This blog entry is about an attempt to use lemmatization (the software ‘Collatinus’) to recognize and isolate errors in the OCR of a 16th century print, and in some cases to reconstitute words separated by incorrectly recognized word borders.
Recently I had the chance to work with a text of the Artis historicae penus, printed Basileae 1579. This is a collection of texts on the theory of historiography in two volumes; large part of the first volume is occupied by Bodin’s Methodus ad facilem historiae cognitionem. The two volumes had been OCR’ed some time ago with poor luck, partly to do with the poor quality of the digitization used as source, partly with the lack of a suitable OCR software. Thus, among many mistakes, there was a constant misreading of long ‘s’ as ‘f’, the ligature for enclitic ‘-que’ as ‘q’ or ‘q;’, loss of hyphens or replacement by ‘.’. Also there were many split words, since the print often does not use hyphens when splitting words at the linebreak.

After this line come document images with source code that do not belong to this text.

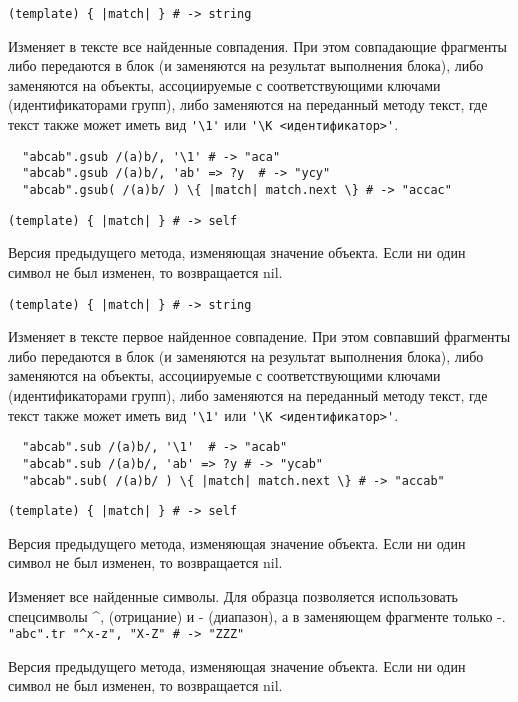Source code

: \begin{methodlist}
  \verb!(template) { |match| } # -> string!

  Изменяет в тексте все найденные совпадения. При этом совпадающие фрагменты либо передаются в блок (и заменяются на результат выполнения блока), либо заменяются на объекты, ассоциируемые с соответствующими ключами (идентификаторами групп), либо заменяются на переданный методу текст, где текст также может иметь вид \verb!'\1'! или \verb!'\K <идентификатор>'!.
  \begin{verbatim}
  "abcab".gsub /(a)b/, '\1' # -> "aca"
  "abcab".gsub /(a)b/, 'ab' => ?y  # -> "ycy"
  "abcab".gsub( /(a)b/ ) \{ |match| match.next \} # -> "accac"
  \end{verbatim}

  \verb!(template) { |match| } # -> self!

  Версия предыдущего метода, изменяющая значение объекта. Если ни один символ не был изменен, то возвращается nil.

  \verb!(template) { |match| } # -> string!

  Изменяет в тексте первое найденное совпадение. При этом совпавший фрагменты либо передаются в блок (и заменяются на результат выполнения блока), либо заменяются на объекты, ассоциируемые с соответствующими ключами (идентификаторами групп), либо заменяются на переданный методу текст, где текст также может иметь вид \verb!'\1'! или \verb!'\K <идентификатор>'!.
  \begin{verbatim}
  "abcab".sub /(a)b/, '\1'  # -> "acab"
  "abcab".sub /(a)b/, 'ab' => ?y # -> "ycab"
  "abcab".sub( /(a)b/ ) \{ |match| match.next \} # -> "accab"
  \end{verbatim}

  \verb!(template) { |match| } # -> self!

  Версия предыдущего метода, изменяющая значение объекта. Если ни один символ не был изменен, то возвращается nil.

  Изменяет все найденные символы. Для образца позволяется использовать спецсимволы \textasciicircum\-, (отрицание) и - (диапазон), а в заменяющем фрагменте только -.
  \\\verb!"abc".tr "^x-z", "X-Z" # -> "ZZZ"!

  Версия предыдущего метода, изменяющая значение объекта. Если ни один символ не был изменен, то возвращается nil.


\end{methodlist}

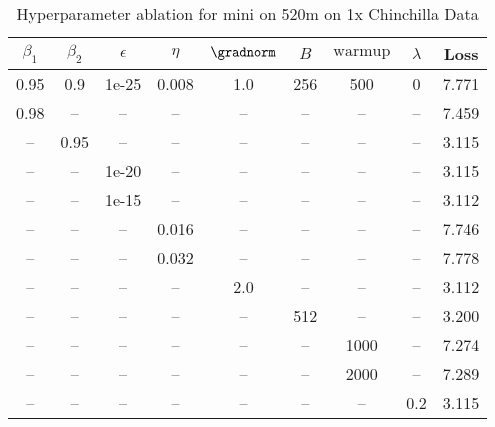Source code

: \begin{table}[h!]
\centering
\caption{Hyperparameter ablation for mini on 520m on 1x Chinchilla Data}
\label{tab:ablation_mini_520m_on_1x_chinchilla_data}
\begin{tabular}{ccccccccc}
\toprule
$\beta_1$ & $\beta_2$ & $\epsilon$ & $\eta$ & $\gradnorm$ & $B$ & $\mathrm{warmup}$ & $\lambda$ & Loss \\
\midrule
0.95 & 0.9 & 1e-25 & 0.008 & 1.0 & 256 & 500 & 0 & 7.771 \\
\midrule
0.98 & -- & -- & -- & -- & -- & -- & -- & 7.459 \\
-- & 0.95 & -- & -- & -- & -- & -- & -- & 3.115 \\
-- & -- & 1e-20 & -- & -- & -- & -- & -- & 3.115 \\
-- & -- & 1e-15 & -- & -- & -- & -- & -- & 3.112 \\
-- & -- & -- & 0.016 & -- & -- & -- & -- & 7.746 \\
-- & -- & -- & 0.032 & -- & -- & -- & -- & 7.778 \\
-- & -- & -- & -- & 2.0 & -- & -- & -- & 3.112 \\
-- & -- & -- & -- & -- & 512 & -- & -- & 3.200 \\
-- & -- & -- & -- & -- & -- & 1000 & -- & 7.274 \\
-- & -- & -- & -- & -- & -- & 2000 & -- & 7.289 \\
-- & -- & -- & -- & -- & -- & -- & 0.2 & 3.115 \\
\bottomrule
\end{tabular}
\end{table}

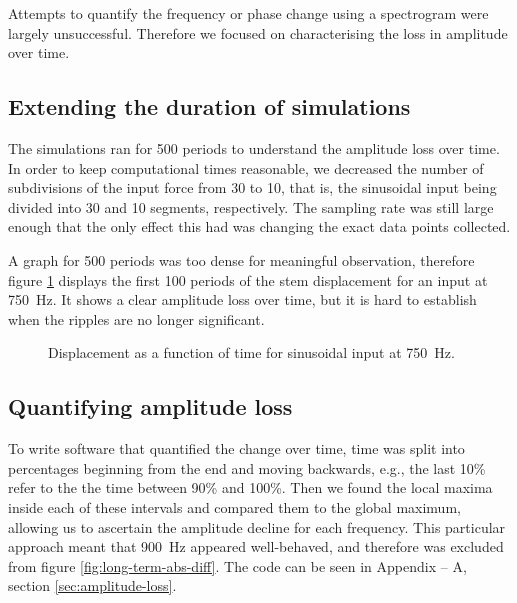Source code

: Attempts to quantify the frequency or phase change using a spectrogram were largely unsuccessful.
Therefore we focused on characterising the loss in amplitude over time.

\subsection{Extending the duration of simulations}
The simulations ran for 500 periods to understand the amplitude loss over time.
In order to keep computational times reasonable, we decreased the number of subdivisions of the input force from 30 to 10, that is, the sinusoidal input being divided into 30 and 10 segments, respectively.
The sampling rate was still large enough that the only effect this had was changing the exact data points collected.

A graph for 500 periods was too dense for meaningful observation, therefore figure \ref{fig:long-term-displacement} displays the first 100 periods of the stem displacement for an input at \SI{750}{Hz}.
It shows a clear amplitude loss over time, but it is hard to establish when the ripples are no longer significant.

\begin{figure}[h] \centering
\caption[Displacement as a function of time for sinusoidal input at \SI{750}{Hz}]{Displacement as a function of time for sinusoidal input at \SI{750}{Hz}.}
\label{fig:long-term-displacement}
\end{figure}

\subsection{Quantifying amplitude loss}
To write software that quantified the change over time, time was split into percentages beginning from the end and moving backwards, e.g., the last 10\% refer to the the time between 90\% and 100\%.
Then we found the local maxima inside each of these intervals and compared them to the global maximum, allowing us to ascertain the amplitude decline for each frequency.
This particular approach meant that \SI{900}{Hz} appeared well-behaved, and therefore was excluded from figure \ref{fig:long-term-abs-diff}.  
The code can be seen in Appendix -- A, section \ref{sec:amplitude-loss}.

Enclitic -que was easily resolved since the words ending in -que are a closed class in Latin with very few ambigous cases (most importantly ‘quoque’, either meaning ‘etiam’ or ‘et quo’). This collection of texts seemed the perfect test case for an idea I have toyed with for some time, to use a lemmatizer as spell-checker. The software I used was Collatinus, described on its website as a ‘Lemmatiser and morphological analyser for Latin texts’, i.e. for classical Latin texts. It is maintained by Yves Ouvrard (https://outils.biblissima.fr/en/collatinus), and available under the GNU GPL licence. I have been using it recently for lemmatizing Early Modern Latin texts. Version 11 comes with a built-in server, which can be interrogated from other programs and returns its answer via the clipboard.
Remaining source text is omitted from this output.